After walking alone for the past three days through rugged valleys over a distance of 30-plus miles, I have reached the land of the living once again. It has been over a month since I've seen trees, grass and flowers.
It smells fresh and clean here. After a month without a shower, the only smells high up on Everest are your own.
It is hard to believe that only five days ago I was at 23,200 feet on Everest. The world changed so much during my 12,000-vertical-foot descent.
There are not many states in the USA were you can get 12,000 feet of relief. You can't in Oregon or Colorado.
Everest gave me a special "hello" today just before I dropped down into Namche. I turned to look back and could not believe the point I saw floating high up in the clouds 18,000 vertical feet above me. It did not seem possible to have a peak sticking out of the clouds so high in the sky.
To get the same effect, you would have to add another nearly 5,000 feet to Rainier as you viewed it from around Enumclaw on a semi-clear day. Everest seemed to be telling me to hurry back. I enjoyed the sight for a couple of minutes before Everest in her entirety was swallowed up in the clouds and vanished for the day.
Once I reached the 14,000-foot level, the air became so very thick that my lungs were flowing in oxygen. The 14,000-foot level still only contains 66 percent of the oxygen breathed at sea level, but in comparison to the 41 percent I was breathing at Camp III, it is a life-giving difference.
I am feeling fortunate after my experience with high-altitude pulmonary edema. I was reading the other day that up to 15 percent of HAPE victims die within a couple of hours.
My body is responding quickly. My cough is almost completely gone and I am eating huge quantities of food and sleeping 12 hours or more per night as my body recovers.

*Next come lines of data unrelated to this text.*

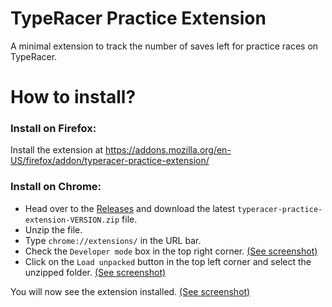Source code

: # TypeRacer Practice Extension

A minimal extension to track the number of saves left for practice races on TypeRacer.

# How to install?

### Install on Firefox:
Install the extension at https://addons.mozilla.org/en-US/firefox/addon/typeracer-practice-extension/

### Install on Chrome:
- Head over to the [Releases](https://github.com/DayColor/typeracer-practice-extension/releases) and download the latest `typeracer-practice-extension-VERSION.zip` file.
- Unzip the file.
- Type `chrome://extensions/` in the URL bar.
- Check the `Developer mode` box in the top right corner.
[(See screenshot)](https://raw.githubusercontent.com/DayColor/typeracer-practice-extension/master/assets/screenshots/DeveloperMode.png)
- Click on the `Load unpacked` button in the top left corner and select the unzipped folder.
[(See screenshot)](https://raw.githubusercontent.com/DayColor/typeracer-practice-extension/master/assets/screenshots/LoadUnpacked.png)

You will now see the extension installed.
[(See screenshot)](https://raw.githubusercontent.com/DayColor/typeracer-practice-extension/master/assets/screenshots/ExtensionInstalled.png)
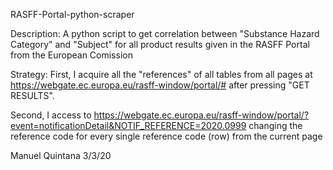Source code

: RASFF-Portal-python-scraper

Description: A python script to get correlation between "Substance Hazard Category" and "Subject" for all product results given in the RASFF Portal from the European Comission

Strategy: First, I acquire all the "references" of all tables from all pages at https://webgate.ec.europa.eu/rasff-window/portal/# after pressing "GET RESULTS".

Second, I access to https://webgate.ec.europa.eu/rasff-window/portal/?event=notificationDetail&NOTIF_REFERENCE=2020.0999 changing the reference code for every single reference code (row) from the current page

Manuel Quintana 3/3/20
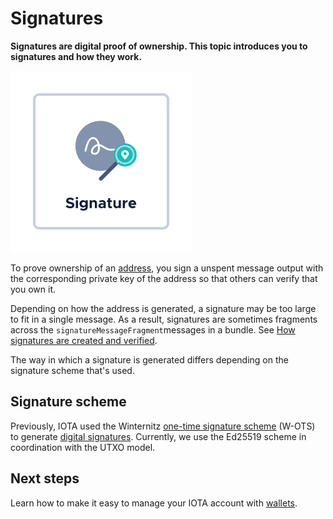 # Signatures

**Signatures are digital proof of ownership. This topic introduces you to signatures and how they work.**

![Signature](../images/signature.png)

To prove ownership of an [address](../accounts/addresses.md), you sign a unspent message output with the corresponding private key of the address so that others can verify that you own it.

Depending on how the address is generated, a signature may be too large to fit in a single message. As a result, signatures are sometimes fragments across the `signatureMessageFragment`messages in a bundle. See [How signatures are created and verified](../cryptography/signatures.md).

The way in which a signature is generated differs depending on the signature scheme that's used.

## Signature scheme

Previously, IOTA used the Winternitz [one-time signature scheme](https://en.wikipedia.org/wiki/Hash-based_cryptography#One-time_signature_schemes) (W-OTS) to generate [digital signatures](https://en.wikipedia.org/wiki/Digital_signature). Currently, we use the Ed25519 scheme in coordination with the UTXO model.

## Next steps

Learn how to make it easy to manage your IOTA account with [wallets](../accounts/wallets.md).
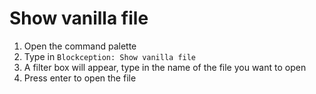 # Show vanilla file

1. Open the command palette
2. Type in `Blockception: Show vanilla file`
3. A filter box will appear, type in the name of the file you want to open
4. Press enter to open the file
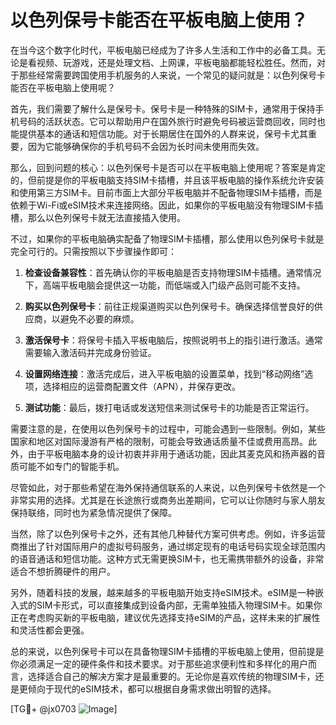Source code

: # 以色列保号卡能否在平板电脑上使用？

在当今这个数字化时代，平板电脑已经成为了许多人生活和工作中的必备工具。无论是看视频、玩游戏，还是处理文档、上网课，平板电脑都能轻松胜任。然而，对于那些经常需要跨国使用手机服务的人来说，一个常见的疑问就是：以色列保号卡能否在平板电脑上使用呢？

首先，我们需要了解什么是保号卡。保号卡是一种特殊的SIM卡，通常用于保持手机号码的活跃状态。它可以帮助用户在国外旅行时避免号码被运营商回收，同时也能提供基本的通话和短信功能。对于长期居住在国外的人群来说，保号卡尤其重要，因为它能够确保你的手机号码不会因为长时间未使用而失效。

那么，回到问题的核心：以色列保号卡是否可以在平板电脑上使用呢？答案是肯定的，但前提是你的平板电脑支持SIM卡插槽，并且该平板电脑的操作系统允许安装和使用第三方SIM卡。目前市面上大部分平板电脑并不配备物理SIM卡插槽，而是依赖于Wi-Fi或eSIM技术来连接网络。因此，如果你的平板电脑没有物理SIM卡插槽，那么以色列保号卡就无法直接插入使用。

不过，如果你的平板电脑确实配备了物理SIM卡插槽，那么使用以色列保号卡就是完全可行的。只需按照以下步骤操作即可：

1. **检查设备兼容性**：首先确认你的平板电脑是否支持物理SIM卡插槽。通常情况下，高端平板电脑会提供这一功能，而低端或入门级产品则可能不支持。
   
2. **购买以色列保号卡**：前往正规渠道购买以色列保号卡。确保选择信誉良好的供应商，以避免不必要的麻烦。

3. **激活保号卡**：将保号卡插入平板电脑后，按照说明书上的指引进行激活。通常需要输入激活码并完成身份验证。

4. **设置网络连接**：激活完成后，进入平板电脑的设置菜单，找到“移动网络”选项，选择相应的运营商配置文件（APN），并保存更改。

5. **测试功能**：最后，拨打电话或发送短信来测试保号卡的功能是否正常运行。

需要注意的是，在使用以色列保号卡的过程中，可能会遇到一些限制。例如，某些国家和地区对国际漫游有严格的限制，可能会导致通话质量不佳或费用高昂。此外，由于平板电脑本身的设计初衷并非用于通话功能，因此其麦克风和扬声器的音质可能不如专门的智能手机。

尽管如此，对于那些希望在海外保持通信联系的人来说，以色列保号卡依然是一个非常实用的选择。尤其是在长途旅行或商务出差期间，它可以让你随时与家人朋友保持联络，同时也为紧急情况提供了保障。

当然，除了以色列保号卡之外，还有其他几种替代方案可供考虑。例如，许多运营商推出了针对国际用户的虚拟号码服务，通过绑定现有的电话号码实现全球范围内的语音通话和短信功能。这种方式无需更换SIM卡，也无需携带额外的设备，非常适合不想折腾硬件的用户。

另外，随着科技的发展，越来越多的平板电脑开始支持eSIM技术。eSIM是一种嵌入式的SIM卡形式，可以直接集成到设备内部，无需单独插入物理SIM卡。如果你正在考虑购买新的平板电脑，建议优先选择支持eSIM的产品，这样未来的扩展性和灵活性都会更强。

总的来说，以色列保号卡可以在具备物理SIM卡插槽的平板电脑上使用，但前提是你必须满足一定的硬件条件和技术要求。对于那些追求便利性和多样化的用户而言，选择适合自己的解决方案才是最重要的。无论你是喜欢传统的物理SIM卡，还是更倾向于现代的eSIM技术，都可以根据自身需求做出明智的选择。

[TG💪+ @jx0703 ![Image](https://github.com/user-attachments/assets/dbca1d08-cadb-493c-b0ec-ad6f7a83f270)]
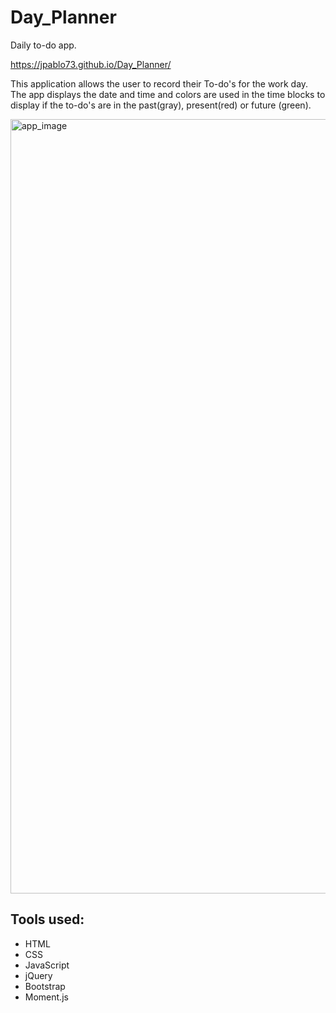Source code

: # Day_Planner

Daily to-do app.

https://jpablo73.github.io/Day_Planner/

This application allows the user to record their To-do's for the work day.  The app displays the date and time and colors are used in the time blocks to display if the to-do's are in the past(gray), present(red) or future (green). 

<img width="1239" alt="app_image" src="https://user-images.githubusercontent.com/82916926/126852280-7d25a5dd-9214-4e1c-a7fc-8262f7682a9f.png">

## Tools used:
* HTML
* CSS
* JavaScript
* jQuery
* Bootstrap
* Moment.js
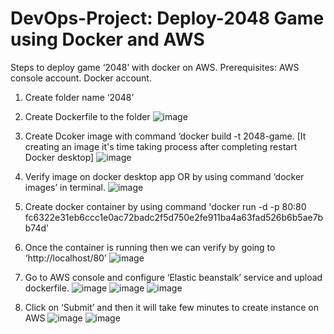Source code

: # DevOps-Project: Deploy-2048 Game using Docker and AWS
Steps to deploy game ‘2048’ with docker on AWS.
Prerequisites: 
AWS console account.
Docker account.
1. Create folder name ‘2048’
2. Create Dockerfile to the folder
 ![image](https://github.com/rushi2828/Create-a-Game-using-Docker-and-Deploy-to-AWS/assets/33669698/a13342e8-4c00-4849-a80e-64082fd4ac32) 
3. Create Dcoker image with command ‘docker build -t 2048-game.
[It creating an image it's time taking process after completing restart Docker desktop]
![image](https://github.com/rushi2828/Create-a-Game-using-Docker-and-Deploy-to-AWS/assets/33669698/3618c61e-0c11-427e-acf5-046f6f10c8db)
4. Verify image on docker desktop app OR by using command ‘docker images’ in terminal.
![image](https://github.com/rushi2828/Create-a-Game-using-Docker-and-Deploy-to-AWS/assets/33669698/ed085b4e-528f-4e59-8c0d-61bb65973968)


5. Create docker container by using command 'docker run -d -p 80:80 fc6322e31eb6ccc1e0ac72badc2f5d750e2fe911ba4a63fad526b6b5ae7bb74d’
6. Once the container is running then we can verify by going to ‘http://localhost/80’ 
![image](https://github.com/rushi2828/Create-a-Game-using-Docker-and-Deploy-to-AWS/assets/33669698/6d77c703-b5aa-47a4-b4c1-cf3980deea60)

7. Go to AWS console and configure ‘Elastic beanstalk’ service and upload dockerfile.
![image](https://github.com/rushi2828/Create-a-Game-using-Docker-and-Deploy-to-AWS/assets/33669698/597240eb-86d0-4848-8310-fd231fd486dd)
![image](https://github.com/rushi2828/Create-a-Game-using-Docker-and-Deploy-to-AWS/assets/33669698/7dc3d04b-f5ee-41d3-96bd-0b220f690c90)
![image](https://github.com/rushi2828/Create-a-Game-using-Docker-and-Deploy-to-AWS/assets/33669698/6d602940-eb71-4304-9594-55edbd49b19a)

8. Click on ‘Submit’ and then it will take few minutes to create instance on AWS
![image](https://github.com/rushi2828/Create-a-Game-using-Docker-and-Deploy-to-AWS/assets/33669698/b51867c8-399b-4346-816a-6832dde92aa8)
![image](https://github.com/rushi2828/Create-a-Game-using-Docker-and-Deploy-to-AWS/assets/33669698/a913e9fc-d5f9-43bc-91ee-4a72d6890c17)
  

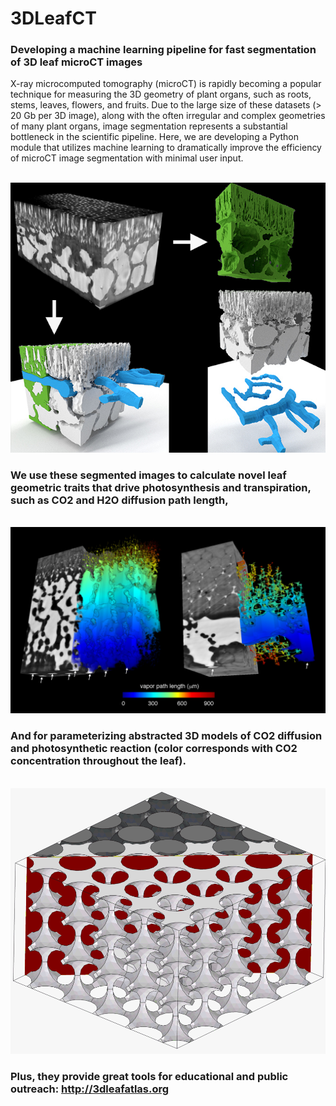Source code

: # 3DLeafCT
### Developing a machine learning pipeline for fast segmentation of 3D leaf microCT images

X-ray microcomputed tomography (microCT) is rapidly becoming a popular technique for measuring the 3D geometry of plant organs, such as roots, stems, leaves, flowers, and fruits. Due to the large size of these datasets (> 20 Gb per 3D image), along with the often irregular and complex geometries of many plant organs, image segmentation represents a substantial bottleneck in the scientific pipeline. Here, we are developing a Python module that utilizes machine learning to dramatically improve the efficiency of microCT image segmentation with minimal user input.

<br> ![Alt text](imgs_readme/Nymphaea_Peelback_Panel.jpg?raw=true "Nymphaea Peelback Panel") <br>

### We use these segmented images to calculate novel leaf geometric traits that drive photosynthesis and transpiration, such as CO2 and H2O diffusion path length,

<br> ![Alt text](imgs_readme/3DRendering_Tortuosity.jpg?raw=true "3D Rendering Tortuosity") <br>

### And for parameterizing abstracted 3D models of CO2 diffusion and photosynthetic reaction (color corresponds with CO2 concentration throughout the leaf).<br>

<br> ![Alt text](imgs_readme/CO2_Simulation.gif?raw=true "CO2 Simulation") <br>

### Plus, they provide great tools for educational and public outreach: http://3dleafatlas.org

It is too early to tell, but I still have a chance at the summit. Willie told me just as I was leaving base camp that if I can eat a lot, get healthy, ditch my cough and gain some weight, he will give up his Lhotse summit bid to return to Everest's summit with me around the 25th of May. This is incredibly generous of Willie. Not many people in the world have ever made two summit bids on Everest within a week or so of each other. Not many in the world have that kind of strength.
I will play it by ear until Willie calls me back to base camp and keep my fingers crossed. I have not given up on my dream, but although I am pretty much acclimatized for a summit bid, the summit is miles away from me, literally.
I did enjoy the three-day walk down here, lost in my thoughts as the miles passed beneath my feet. Life is so simple here in the Khumbu region. I have not even seen an automobile for more than 40 days. I imagine that many of the Sherpa people living here have never seen an automobile in their lives.
If you travel anywhere in this region, you walk. If you need to bring anything, you carry it suspended by a rope over your head. I saw a porter today carrying a large Honda generator along with five gallons of gas all suspended off a rope hanging from the top of his head. Amazing people, these porters are.
My porter, who carried my two bags full of climbing gear down from base camp, was about 5-foot-3 and 100 pounds. The equipment in my bags weighed in at 100 pounds! I will never complain about dragging those two big duffels through the airports again. Every time I struggle with them I will just picture them both strapped together hanging off a rope from the top of my porter's head as he walked more than 30 miles. He is headed on a three-day walk back to base camp once again tomorrow with another heavy load.
That's about it for now. Time to stuff myself with pizza and chocolate cake over at the bakery. It has been three hours since I ate last.